Vintage Models Unlock Anachronism-Free Research
Train LLMs exclusively on pre-1931 English texts—260B tokens for the 13B base model—to test capabilities like predicting historical events (measure 'surprisingness' of post-1930 descriptions), inventing beyond knowledge cutoffs (e.g., rediscover General Relativity from 1911 data as Einstein did in 1915), and learning programming (few-shot Python on HumanEval benchmarks). Base model (53.1 GB, Apache 2.0) at https://huggingface.co/talkie-lm/talkie-1930-13b-base qualifies as a 'vegan' LLM using only out-of-copyright data (US cutoff: Jan 1, 1931). Instruction-tuned version (26.6 GB) at https://huggingface.co/talkie-lm/talkie-1930-13b-it powers chat demo at https://talkie-lm.com/chat, but relies on synthetic data from modern LLMs.

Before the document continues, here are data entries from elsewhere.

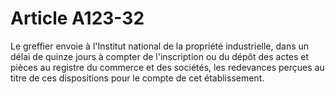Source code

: # Article A123-32

Le greffier envoie à l'Institut national de la propriété industrielle, dans un délai de quinze jours à compter de l'inscription ou du dépôt des actes et pièces au registre du commerce et des sociétés, les redevances perçues au titre de ces dispositions pour le compte de cet établissement.
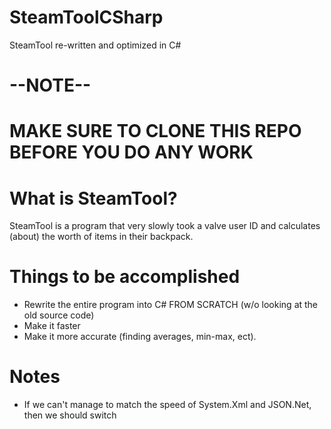 # SteamToolCSharp
SteamTool re-written and optimized in C#

# --NOTE--
# MAKE SURE TO CLONE THIS REPO BEFORE YOU DO ANY WORK

# What is SteamTool?
SteamTool is a program that very slowly took a valve user ID and calculates (about) the worth of items in their backpack.

# Things to be accomplished
- Rewrite the entire program into C# FROM SCRATCH (w/o looking at the old source code)
- Make it faster
- Make it more accurate (finding averages, min-max, ect).

# Notes
- If we can't manage to match the speed of System.Xml and JSON.Net, then we should switch
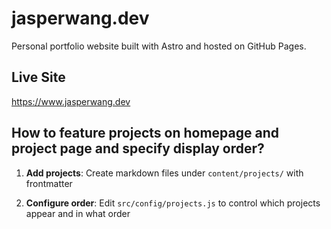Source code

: # jasperwang.dev
Personal portfolio website built with Astro and hosted on GitHub Pages.

## Live Site
https://www.jasperwang.dev

## How to feature projects on homepage and project page and specify display order?

1. **Add projects**: Create markdown files under `content/projects/` with frontmatter

2. **Configure order**: Edit `src/config/projects.js` to control which projects appear and in what order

Download and run locally to experiment: avoids API costs, enables custom fine-tunes on historical corpora. Team (Nick Levine, David Duvenaud, Alec Radford of GPT fame) plans to release corpus/scripts soon.

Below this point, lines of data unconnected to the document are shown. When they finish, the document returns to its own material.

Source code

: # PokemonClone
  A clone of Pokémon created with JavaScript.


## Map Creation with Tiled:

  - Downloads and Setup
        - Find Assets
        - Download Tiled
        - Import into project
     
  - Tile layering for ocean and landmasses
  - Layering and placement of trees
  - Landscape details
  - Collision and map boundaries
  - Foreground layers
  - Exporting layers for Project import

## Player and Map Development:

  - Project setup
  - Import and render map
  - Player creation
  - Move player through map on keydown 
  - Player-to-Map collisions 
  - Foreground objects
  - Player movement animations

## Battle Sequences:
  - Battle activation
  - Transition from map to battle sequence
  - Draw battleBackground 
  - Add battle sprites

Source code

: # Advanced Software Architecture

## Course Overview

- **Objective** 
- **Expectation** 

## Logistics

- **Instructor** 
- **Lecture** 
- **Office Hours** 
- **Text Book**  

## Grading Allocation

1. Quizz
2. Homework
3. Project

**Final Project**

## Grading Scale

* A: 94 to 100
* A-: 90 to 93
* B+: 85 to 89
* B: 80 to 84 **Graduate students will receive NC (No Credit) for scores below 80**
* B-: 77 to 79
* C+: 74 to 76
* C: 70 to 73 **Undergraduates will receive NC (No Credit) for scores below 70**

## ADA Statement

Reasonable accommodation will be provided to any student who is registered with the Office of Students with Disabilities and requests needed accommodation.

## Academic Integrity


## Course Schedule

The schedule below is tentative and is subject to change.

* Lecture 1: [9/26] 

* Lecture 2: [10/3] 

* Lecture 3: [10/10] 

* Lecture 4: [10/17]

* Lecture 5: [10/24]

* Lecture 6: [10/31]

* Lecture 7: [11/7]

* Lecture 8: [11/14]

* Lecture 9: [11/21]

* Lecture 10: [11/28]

Fine-Tuning Tradeoffs: Purity vs. Usability
Extract instruction pairs from structured pre-1931 sources (etiquette manuals, cookbooks, dictionaries) for initial SFT in chat format. Boost with synthetic prompts for summarization, info requests, multi-turn chats, then DPO using Claude Sonnet 4.6 as judge; final SFT on rejection-sampled Claude Opus 4.6 vs. talkie chats. This introduces anachronisms—e.g., 7B version output listicles—but base stays pure. Challenge: scrub post-1931 contamination from corpus. Demo test ('SVG of pelican on bicycle') yields era-appropriate hallucination: 'generated in 1860... pelicans fishing on horseback.'
Compare to Mr. Chatterbox (similar vintage project needing modern LLMs for chats). Scale solution: use vintage bases as DPO judges for fully bootstrapped pipelines, eliminating modern influence.
Why Build Vegan Models
Out-of-copyright training sidesteps licensing risks, enables reproducible historical baselines. Test if era-limited models hallucinate future knowledge or generate valid novelties. Tradeoff: weaker instruction-following without modern help, but purer for research. Run base for next-token prediction on 1920s-style prose; fine-tune IT for chat without post-1930 leaks.